DATASET ENTRIES
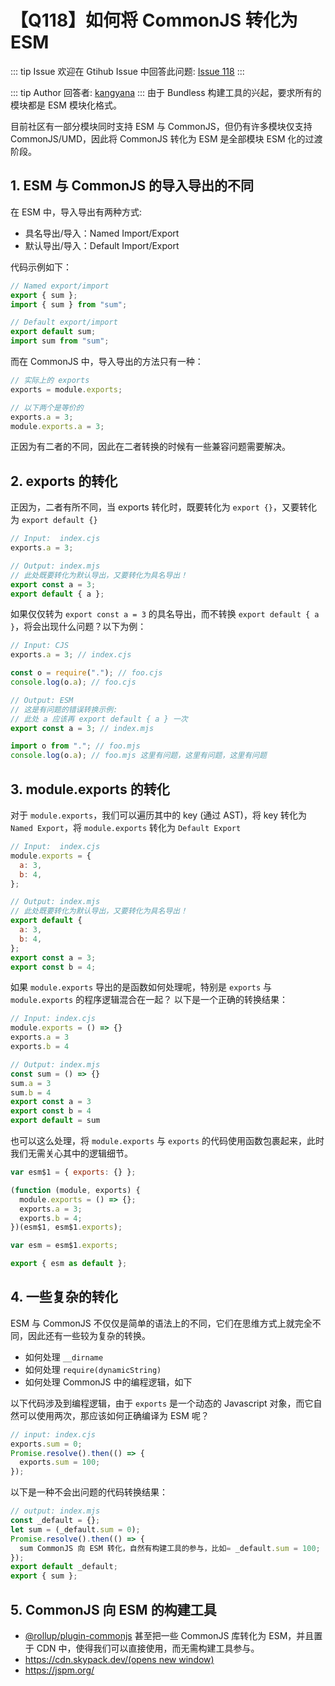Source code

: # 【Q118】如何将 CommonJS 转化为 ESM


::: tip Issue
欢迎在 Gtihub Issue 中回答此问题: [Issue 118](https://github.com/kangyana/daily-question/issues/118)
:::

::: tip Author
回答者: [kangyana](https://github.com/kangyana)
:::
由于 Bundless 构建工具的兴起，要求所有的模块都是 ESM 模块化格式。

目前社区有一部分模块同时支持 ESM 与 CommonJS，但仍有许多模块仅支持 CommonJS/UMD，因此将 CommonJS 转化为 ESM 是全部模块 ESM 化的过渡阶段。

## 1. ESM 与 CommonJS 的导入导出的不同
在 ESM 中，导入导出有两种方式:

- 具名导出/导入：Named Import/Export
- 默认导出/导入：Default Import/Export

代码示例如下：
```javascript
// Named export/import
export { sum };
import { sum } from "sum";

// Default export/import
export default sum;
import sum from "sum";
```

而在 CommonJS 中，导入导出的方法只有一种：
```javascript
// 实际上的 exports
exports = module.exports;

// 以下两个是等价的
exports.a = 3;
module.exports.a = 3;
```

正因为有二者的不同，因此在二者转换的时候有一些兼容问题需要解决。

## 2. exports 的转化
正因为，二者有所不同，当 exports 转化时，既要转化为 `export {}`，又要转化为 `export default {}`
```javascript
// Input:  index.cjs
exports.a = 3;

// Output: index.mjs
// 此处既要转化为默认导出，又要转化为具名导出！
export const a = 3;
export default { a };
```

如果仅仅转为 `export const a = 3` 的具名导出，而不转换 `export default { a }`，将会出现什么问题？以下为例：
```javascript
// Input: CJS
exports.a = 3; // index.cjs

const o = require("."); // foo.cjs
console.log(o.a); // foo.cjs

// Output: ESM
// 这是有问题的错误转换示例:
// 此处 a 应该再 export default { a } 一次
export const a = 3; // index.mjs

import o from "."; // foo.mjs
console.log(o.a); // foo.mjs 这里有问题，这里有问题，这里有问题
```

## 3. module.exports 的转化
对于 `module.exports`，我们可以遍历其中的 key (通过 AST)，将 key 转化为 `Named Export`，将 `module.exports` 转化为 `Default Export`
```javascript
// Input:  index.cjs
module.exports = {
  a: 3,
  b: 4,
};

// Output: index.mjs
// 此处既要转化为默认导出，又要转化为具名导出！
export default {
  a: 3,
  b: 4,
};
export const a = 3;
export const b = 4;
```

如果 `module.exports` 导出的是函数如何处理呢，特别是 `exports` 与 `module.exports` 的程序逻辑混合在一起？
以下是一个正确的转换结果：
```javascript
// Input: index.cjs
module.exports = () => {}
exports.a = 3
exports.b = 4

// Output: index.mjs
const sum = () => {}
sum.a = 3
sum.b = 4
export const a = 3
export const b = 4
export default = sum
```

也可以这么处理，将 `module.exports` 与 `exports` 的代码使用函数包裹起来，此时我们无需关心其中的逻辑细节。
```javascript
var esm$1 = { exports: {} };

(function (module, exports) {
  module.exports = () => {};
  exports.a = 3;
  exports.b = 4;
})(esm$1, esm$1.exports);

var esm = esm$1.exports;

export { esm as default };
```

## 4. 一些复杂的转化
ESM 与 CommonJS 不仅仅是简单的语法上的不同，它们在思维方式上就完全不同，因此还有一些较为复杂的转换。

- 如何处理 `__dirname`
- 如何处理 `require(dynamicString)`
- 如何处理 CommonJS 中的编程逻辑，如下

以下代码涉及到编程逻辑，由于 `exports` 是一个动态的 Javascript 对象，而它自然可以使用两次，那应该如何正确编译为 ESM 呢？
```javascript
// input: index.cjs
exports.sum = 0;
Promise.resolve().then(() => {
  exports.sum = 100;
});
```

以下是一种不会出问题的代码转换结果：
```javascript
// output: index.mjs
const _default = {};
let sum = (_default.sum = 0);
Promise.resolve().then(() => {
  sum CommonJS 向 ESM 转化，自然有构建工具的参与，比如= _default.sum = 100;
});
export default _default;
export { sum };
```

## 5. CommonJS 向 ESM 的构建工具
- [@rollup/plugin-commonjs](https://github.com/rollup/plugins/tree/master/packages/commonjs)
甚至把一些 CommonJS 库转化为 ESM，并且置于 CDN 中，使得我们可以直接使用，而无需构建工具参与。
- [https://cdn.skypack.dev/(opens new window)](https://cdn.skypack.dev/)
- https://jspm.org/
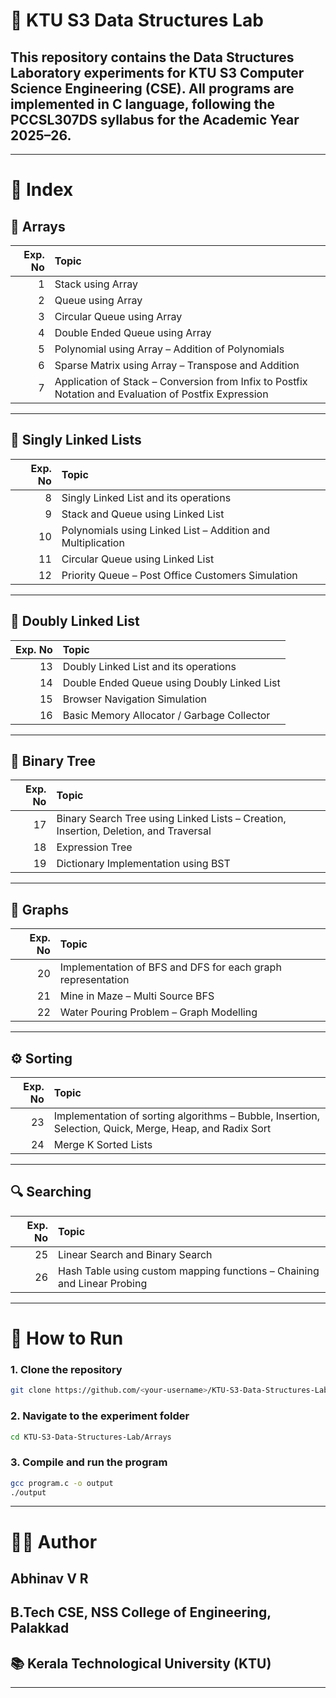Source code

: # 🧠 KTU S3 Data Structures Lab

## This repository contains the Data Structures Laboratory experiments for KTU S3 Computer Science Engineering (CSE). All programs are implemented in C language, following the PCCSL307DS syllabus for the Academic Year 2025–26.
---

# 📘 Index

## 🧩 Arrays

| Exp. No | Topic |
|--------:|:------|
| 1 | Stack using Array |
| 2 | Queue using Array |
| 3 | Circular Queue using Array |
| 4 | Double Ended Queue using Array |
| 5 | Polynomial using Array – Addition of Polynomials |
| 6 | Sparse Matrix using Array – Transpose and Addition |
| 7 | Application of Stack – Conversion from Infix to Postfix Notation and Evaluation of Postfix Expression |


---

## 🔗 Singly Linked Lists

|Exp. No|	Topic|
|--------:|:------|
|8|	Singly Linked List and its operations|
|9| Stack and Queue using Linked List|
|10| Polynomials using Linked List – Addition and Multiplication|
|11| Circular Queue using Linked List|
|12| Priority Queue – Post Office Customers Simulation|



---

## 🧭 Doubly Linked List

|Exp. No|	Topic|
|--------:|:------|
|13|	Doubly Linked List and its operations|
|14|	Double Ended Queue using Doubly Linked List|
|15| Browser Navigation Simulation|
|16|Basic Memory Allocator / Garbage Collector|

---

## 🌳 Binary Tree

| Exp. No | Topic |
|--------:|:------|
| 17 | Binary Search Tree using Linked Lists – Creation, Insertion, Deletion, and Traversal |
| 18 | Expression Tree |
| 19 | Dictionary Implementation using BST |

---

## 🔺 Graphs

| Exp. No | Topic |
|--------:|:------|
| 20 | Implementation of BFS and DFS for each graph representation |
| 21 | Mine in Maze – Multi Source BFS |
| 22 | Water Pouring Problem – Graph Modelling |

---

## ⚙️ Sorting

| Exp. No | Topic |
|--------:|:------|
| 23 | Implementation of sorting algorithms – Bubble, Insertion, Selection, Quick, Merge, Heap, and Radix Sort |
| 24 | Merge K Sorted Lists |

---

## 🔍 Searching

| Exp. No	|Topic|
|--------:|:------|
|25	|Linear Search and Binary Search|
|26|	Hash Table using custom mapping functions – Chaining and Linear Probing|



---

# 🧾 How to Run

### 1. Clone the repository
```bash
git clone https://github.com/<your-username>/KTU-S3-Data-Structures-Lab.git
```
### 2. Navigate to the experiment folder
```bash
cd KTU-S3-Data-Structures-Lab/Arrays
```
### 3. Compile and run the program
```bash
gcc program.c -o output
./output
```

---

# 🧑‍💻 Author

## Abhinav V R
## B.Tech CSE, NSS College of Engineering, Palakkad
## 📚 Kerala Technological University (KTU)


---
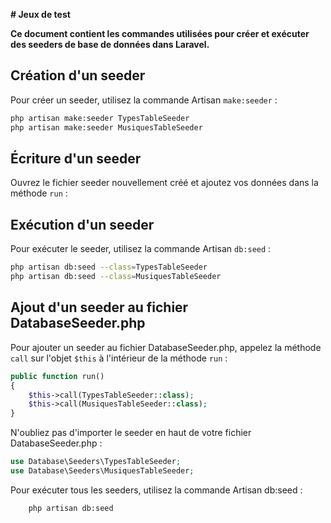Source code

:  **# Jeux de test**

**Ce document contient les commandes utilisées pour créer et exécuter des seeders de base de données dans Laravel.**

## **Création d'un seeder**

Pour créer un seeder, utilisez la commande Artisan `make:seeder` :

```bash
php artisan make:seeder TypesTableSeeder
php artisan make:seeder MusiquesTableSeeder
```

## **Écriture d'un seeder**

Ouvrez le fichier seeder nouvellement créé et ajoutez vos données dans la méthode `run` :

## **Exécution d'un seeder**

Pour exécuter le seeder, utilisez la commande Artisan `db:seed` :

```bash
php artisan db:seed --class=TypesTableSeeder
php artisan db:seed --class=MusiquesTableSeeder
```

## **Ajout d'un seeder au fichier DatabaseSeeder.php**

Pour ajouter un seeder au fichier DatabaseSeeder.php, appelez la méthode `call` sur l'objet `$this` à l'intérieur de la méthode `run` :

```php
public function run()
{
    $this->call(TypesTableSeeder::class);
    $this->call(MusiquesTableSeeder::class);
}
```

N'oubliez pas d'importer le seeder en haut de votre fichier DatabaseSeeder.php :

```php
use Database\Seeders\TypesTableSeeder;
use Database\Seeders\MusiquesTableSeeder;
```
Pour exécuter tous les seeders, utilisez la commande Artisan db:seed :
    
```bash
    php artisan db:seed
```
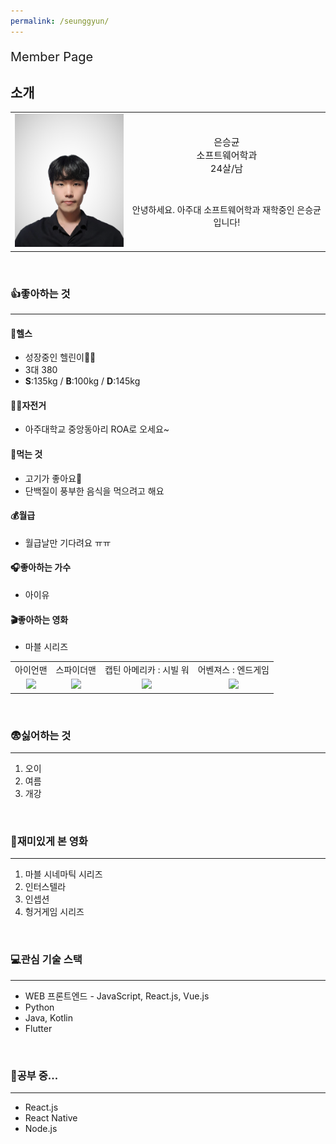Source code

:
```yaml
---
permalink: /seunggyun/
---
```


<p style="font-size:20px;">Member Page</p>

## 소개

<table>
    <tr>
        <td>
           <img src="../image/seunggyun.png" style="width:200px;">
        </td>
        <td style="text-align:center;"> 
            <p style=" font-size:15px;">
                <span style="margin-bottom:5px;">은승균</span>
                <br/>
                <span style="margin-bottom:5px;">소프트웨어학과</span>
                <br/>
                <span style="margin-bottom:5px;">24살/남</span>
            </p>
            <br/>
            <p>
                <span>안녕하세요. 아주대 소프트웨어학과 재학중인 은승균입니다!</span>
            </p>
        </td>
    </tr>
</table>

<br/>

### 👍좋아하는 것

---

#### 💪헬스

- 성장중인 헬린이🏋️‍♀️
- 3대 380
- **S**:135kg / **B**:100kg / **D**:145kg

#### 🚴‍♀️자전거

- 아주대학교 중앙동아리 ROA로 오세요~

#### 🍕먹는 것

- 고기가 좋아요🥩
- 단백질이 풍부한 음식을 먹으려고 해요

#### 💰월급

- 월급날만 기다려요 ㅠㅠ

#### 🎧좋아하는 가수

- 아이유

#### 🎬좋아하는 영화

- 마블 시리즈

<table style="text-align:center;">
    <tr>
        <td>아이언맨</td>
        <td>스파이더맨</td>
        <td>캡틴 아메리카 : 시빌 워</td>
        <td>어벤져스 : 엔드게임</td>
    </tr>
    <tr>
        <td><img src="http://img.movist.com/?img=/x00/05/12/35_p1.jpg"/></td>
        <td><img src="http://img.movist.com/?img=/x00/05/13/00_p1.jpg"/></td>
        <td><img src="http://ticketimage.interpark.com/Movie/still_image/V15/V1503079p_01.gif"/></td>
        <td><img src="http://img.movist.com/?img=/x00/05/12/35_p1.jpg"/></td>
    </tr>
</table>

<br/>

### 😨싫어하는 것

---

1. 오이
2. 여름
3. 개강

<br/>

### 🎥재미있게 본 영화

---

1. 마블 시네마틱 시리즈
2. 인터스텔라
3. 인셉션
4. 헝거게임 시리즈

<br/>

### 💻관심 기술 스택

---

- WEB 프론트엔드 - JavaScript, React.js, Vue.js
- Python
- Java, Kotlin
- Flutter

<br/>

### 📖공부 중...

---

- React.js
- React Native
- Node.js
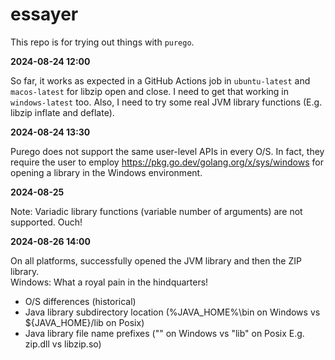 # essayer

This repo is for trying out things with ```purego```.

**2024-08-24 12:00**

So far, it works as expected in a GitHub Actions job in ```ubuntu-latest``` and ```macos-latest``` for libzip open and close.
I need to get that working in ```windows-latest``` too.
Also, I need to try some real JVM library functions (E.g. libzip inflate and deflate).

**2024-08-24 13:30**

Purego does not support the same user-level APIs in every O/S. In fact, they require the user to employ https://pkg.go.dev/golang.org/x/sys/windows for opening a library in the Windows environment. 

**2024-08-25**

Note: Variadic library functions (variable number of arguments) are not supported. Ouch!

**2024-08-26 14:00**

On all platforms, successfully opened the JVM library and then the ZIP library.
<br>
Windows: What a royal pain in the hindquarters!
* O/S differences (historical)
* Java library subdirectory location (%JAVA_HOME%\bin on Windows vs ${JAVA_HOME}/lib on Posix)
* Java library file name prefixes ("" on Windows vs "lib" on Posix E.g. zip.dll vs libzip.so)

PROBLEM DETAILS
Print only the lines from the first line of the data above through the one containing "## 2. exports 的转化", exactly as they are, with pictures omitted.

FINAL ANSWER
Source code

: # 【Q118】如何将 CommonJS 转化为 ESM


::: tip Issue
欢迎在 Gtihub Issue 中回答此问题: [Issue 118](https://github.com/kangyana/daily-question/issues/118)
:::

::: tip Author
回答者: [kangyana](https://github.com/kangyana)
:::
由于 Bundless 构建工具的兴起，要求所有的模块都是 ESM 模块化格式。

目前社区有一部分模块同时支持 ESM 与 CommonJS，但仍有许多模块仅支持 CommonJS/UMD，因此将 CommonJS 转化为 ESM 是全部模块 ESM 化的过渡阶段。

## 1. ESM 与 CommonJS 的导入导出的不同
在 ESM 中，导入导出有两种方式:

- 具名导出/导入：Named Import/Export
- 默认导出/导入：Default Import/Export

代码示例如下：
```javascript
// Named export/import
export { sum };
import { sum } from "sum";

// Default export/import
export default sum;
import sum from "sum";
```

而在 CommonJS 中，导入导出的方法只有一种：
```javascript
// 实际上的 exports
exports = module.exports;

// 以下两个是等价的
exports.a = 3;
module.exports.a = 3;
```

正因为有二者的不同，因此在二者转换的时候有一些兼容问题需要解决。

## 2. exports 的转化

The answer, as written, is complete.